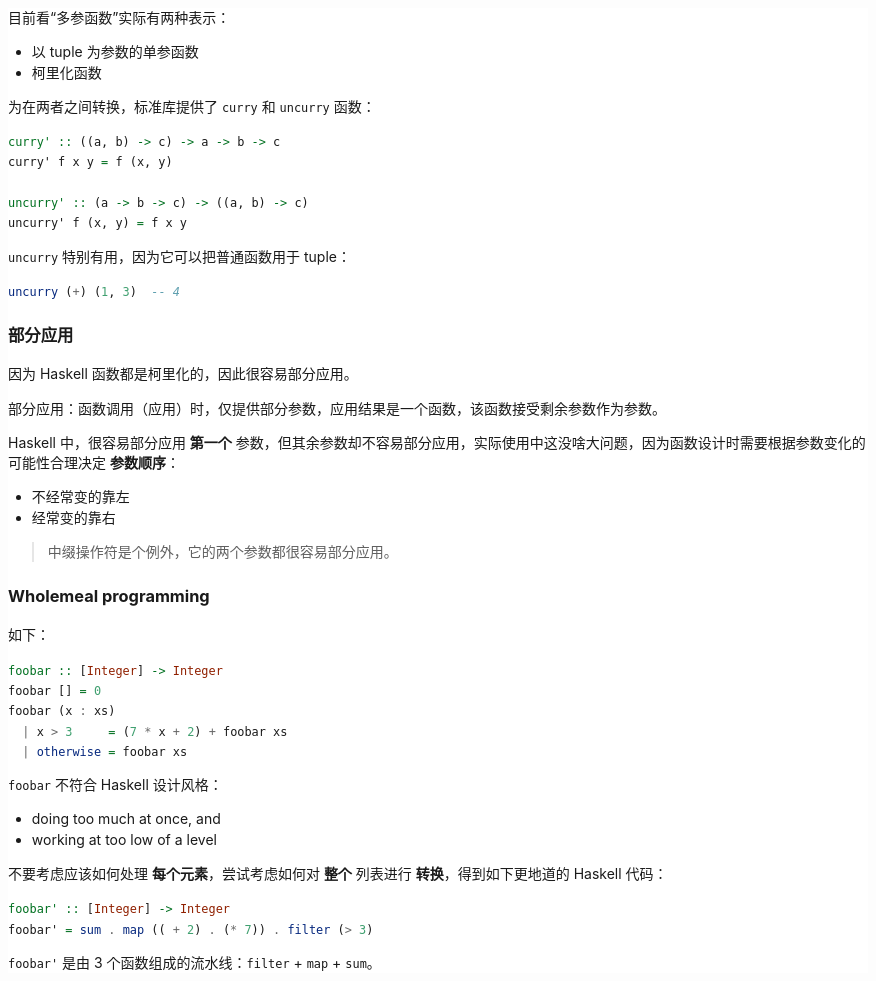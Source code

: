 目前看“多参函数”实际有两种表示：

* 以 tuple 为参数的单参函数
* 柯里化函数

为在两者之间转换，标准库提供了 `curry` 和 `uncurry` 函数：

```Haskell
curry' :: ((a, b) -> c) -> a -> b -> c
curry' f x y = f (x, y)

uncurry' :: (a -> b -> c) -> ((a, b) -> c)
uncurry' f (x, y) = f x y
```

`uncurry` 特别有用，因为它可以把普通函数用于 tuple：

```Haskell
uncurry (+) (1, 3)  -- 4
```

### 部分应用

因为 Haskell 函数都是柯里化的，因此很容易部分应用。

部分应用：函数调用（应用）时，仅提供部分参数，应用结果是一个函数，该函数接受剩余参数作为参数。

Haskell 中，很容易部分应用 **第一个** 参数，但其余参数却不容易部分应用，实际使用中这没啥大问题，因为函数设计时需要根据参数变化的可能性合理决定 **参数顺序**：

* 不经常变的靠左
* 经常变的靠右

>中缀操作符是个例外，它的两个参数都很容易部分应用。

### Wholemeal programming

如下：

```Haskell
foobar :: [Integer] -> Integer
foobar [] = 0
foobar (x : xs)
  | x > 3     = (7 * x + 2) + foobar xs
  | otherwise = foobar xs
```

`foobar` 不符合 Haskell 设计风格：

* doing too much at once, and
* working at too low of a level

不要考虑应该如何处理 **每个元素**，尝试考虑如何对 **整个** 列表进行 **转换**，得到如下更地道的 Haskell 代码：

```Haskell
foobar' :: [Integer] -> Integer
foobar' = sum . map (( + 2) . (* 7)) . filter (> 3)
```

`foobar'` 是由 3 个函数组成的流水线：`filter` + `map` + `sum`。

___

§ TASK ITEM
Since the pictures are not wanted, set down only the rest of each record, exactly as above.

§ REPLY TO THE EXERCISE
Source code

: 目前看“多参函数”实际有两种表示：

* 以 tuple 为参数的单参函数
* 柯里化函数

为在两者之间转换，标准库提供了 `curry` 和 `uncurry` 函数：

```Haskell
curry' :: ((a, b) -> c) -> a -> b -> c
curry' f x y = f (x, y)

uncurry' :: (a -> b -> c) -> ((a, b) -> c)
uncurry' f (x, y) = f x y
```

`uncurry` 特别有用，因为它可以把普通函数用于 tuple：

```Haskell
uncurry (+) (1, 3)  -- 4
```

### 部分应用

因为 Haskell 函数都是柯里化的，因此很容易部分应用。

部分应用：函数调用（应用）时，仅提供部分参数，应用结果是一个函数，该函数接受剩余参数作为参数。

Haskell 中，很容易部分应用 **第一个** 参数，但其余参数却不容易部分应用，实际使用中这没啥大问题，因为函数设计时需要根据参数变化的可能性合理决定 **参数顺序**：

* 不经常变的靠左
* 经常变的靠右

>中缀操作符是个例外，它的两个参数都很容易部分应用。

### Wholemeal programming

如下：

```Haskell
foobar :: [Integer] -> Integer
foobar [] = 0
foobar (x : xs)
  | x > 3     = (7 * x + 2) + foobar xs
  | otherwise = foobar xs
```

`foobar` 不符合 Haskell 设计风格：

* doing too much at once, and
* working at too low of a level

不要考虑应该如何处理 **每个元素**，尝试考虑如何对 **整个** 列表进行 **转换**，得到如下更地道的 Haskell 代码：

```Haskell
foobar' :: [Integer] -> Integer
foobar' = sum . map (( + 2) . (* 7)) . filter (> 3)
```

`foobar'` 是由 3 个函数组成的流水线：`filter` + `map` + `sum`。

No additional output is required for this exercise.